§ EXERCISE AIM: Please state the number of lines in the listing that contain the word "referrer", and nothing else.

- Opening Delimiter -

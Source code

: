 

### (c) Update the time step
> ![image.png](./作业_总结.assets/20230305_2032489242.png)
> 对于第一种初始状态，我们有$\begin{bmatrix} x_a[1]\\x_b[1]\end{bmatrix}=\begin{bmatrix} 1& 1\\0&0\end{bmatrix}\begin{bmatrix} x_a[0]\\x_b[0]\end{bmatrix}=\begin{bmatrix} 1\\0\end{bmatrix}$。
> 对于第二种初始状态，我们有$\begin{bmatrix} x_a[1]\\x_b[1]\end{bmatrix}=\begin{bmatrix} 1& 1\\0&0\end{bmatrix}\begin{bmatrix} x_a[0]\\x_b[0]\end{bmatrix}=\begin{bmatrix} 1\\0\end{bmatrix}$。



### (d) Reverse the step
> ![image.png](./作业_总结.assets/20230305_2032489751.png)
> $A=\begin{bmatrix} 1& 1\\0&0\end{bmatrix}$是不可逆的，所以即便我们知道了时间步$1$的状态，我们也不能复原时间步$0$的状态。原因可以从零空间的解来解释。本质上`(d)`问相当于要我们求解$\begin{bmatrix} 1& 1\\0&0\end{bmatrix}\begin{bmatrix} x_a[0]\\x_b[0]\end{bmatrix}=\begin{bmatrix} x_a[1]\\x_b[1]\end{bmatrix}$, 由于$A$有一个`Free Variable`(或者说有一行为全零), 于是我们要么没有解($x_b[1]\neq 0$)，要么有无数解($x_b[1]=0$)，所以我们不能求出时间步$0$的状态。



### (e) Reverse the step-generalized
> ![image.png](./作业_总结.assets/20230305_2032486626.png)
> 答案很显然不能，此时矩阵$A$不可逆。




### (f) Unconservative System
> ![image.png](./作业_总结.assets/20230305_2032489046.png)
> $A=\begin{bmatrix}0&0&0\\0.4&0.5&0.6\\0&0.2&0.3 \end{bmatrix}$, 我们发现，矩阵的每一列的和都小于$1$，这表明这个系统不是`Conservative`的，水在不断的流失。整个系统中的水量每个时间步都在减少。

- Closing Delimiter -
- Opening Delimiter -

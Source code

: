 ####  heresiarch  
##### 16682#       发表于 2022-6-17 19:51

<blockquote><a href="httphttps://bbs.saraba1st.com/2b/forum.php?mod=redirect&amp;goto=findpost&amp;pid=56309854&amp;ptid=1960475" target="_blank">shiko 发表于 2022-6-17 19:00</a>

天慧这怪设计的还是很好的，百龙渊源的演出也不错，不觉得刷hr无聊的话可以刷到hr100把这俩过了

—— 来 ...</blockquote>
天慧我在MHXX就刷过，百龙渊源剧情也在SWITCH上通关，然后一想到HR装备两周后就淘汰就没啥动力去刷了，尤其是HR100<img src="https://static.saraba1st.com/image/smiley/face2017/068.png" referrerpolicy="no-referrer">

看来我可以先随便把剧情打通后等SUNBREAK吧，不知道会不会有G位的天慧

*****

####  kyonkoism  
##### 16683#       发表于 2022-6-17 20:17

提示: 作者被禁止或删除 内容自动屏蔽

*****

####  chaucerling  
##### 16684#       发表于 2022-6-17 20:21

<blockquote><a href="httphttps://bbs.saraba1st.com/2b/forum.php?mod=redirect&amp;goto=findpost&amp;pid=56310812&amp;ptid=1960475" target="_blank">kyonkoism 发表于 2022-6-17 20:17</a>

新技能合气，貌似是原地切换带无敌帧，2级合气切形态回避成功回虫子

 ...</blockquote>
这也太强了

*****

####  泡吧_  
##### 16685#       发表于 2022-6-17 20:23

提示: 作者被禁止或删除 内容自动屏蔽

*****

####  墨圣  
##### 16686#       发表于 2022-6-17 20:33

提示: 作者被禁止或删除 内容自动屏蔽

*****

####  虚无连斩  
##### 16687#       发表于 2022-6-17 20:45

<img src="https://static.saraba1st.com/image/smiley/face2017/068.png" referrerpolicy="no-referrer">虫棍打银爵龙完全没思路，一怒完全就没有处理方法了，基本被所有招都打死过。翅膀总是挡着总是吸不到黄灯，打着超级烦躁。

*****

- Closing Delimiter -

§ FINISHED EXERCISE: 2